**WHAT TO DO**
Take each line of the entries below that contains "stress" and copy it.

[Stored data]
========
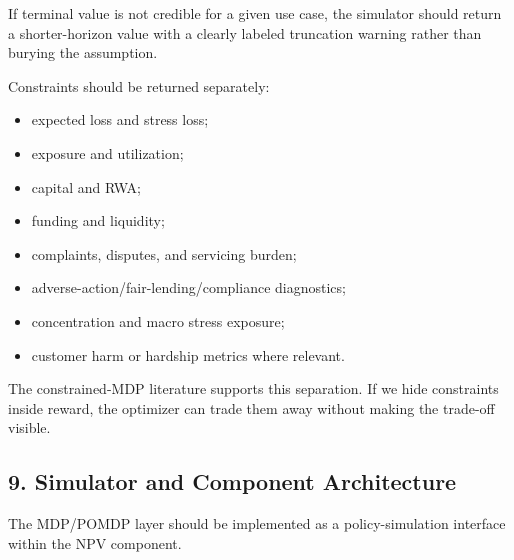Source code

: \documentclass[
]{article}
\providecommand{\tightlist}{%
  \setlength{\itemsep}{0pt}\setlength{\parskip}{0pt}}
\begin{document}
If terminal value is not credible for a given use case, the simulator
should return a shorter-horizon value with a clearly labeled truncation
warning rather than burying the assumption.

Constraints should be returned separately:

\begin{itemize}
\tightlist
\item
  expected loss and stress loss;
\item
  exposure and utilization;
\item
  capital and RWA;
\item
  funding and liquidity;
\item
  complaints, disputes, and servicing burden;
\item
  adverse-action/fair-lending/compliance diagnostics;
\item
  concentration and macro stress exposure;
\item
  customer harm or hardship metrics where relevant.
\end{itemize}

The constrained-MDP literature supports this separation. If we hide
constraints inside reward, the optimizer can trade them away without
making the trade-off visible.

\hypertarget{simulator-and-component-architecture}{%
\subsection{9. Simulator and Component
Architecture}\label{simulator-and-component-architecture}}

The MDP/POMDP layer should be implemented as a policy-simulation
interface within the NPV component.
\end{document}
========
**RESPONSE AREA**
  expected loss and stress loss;
  concentration and macro stress exposure;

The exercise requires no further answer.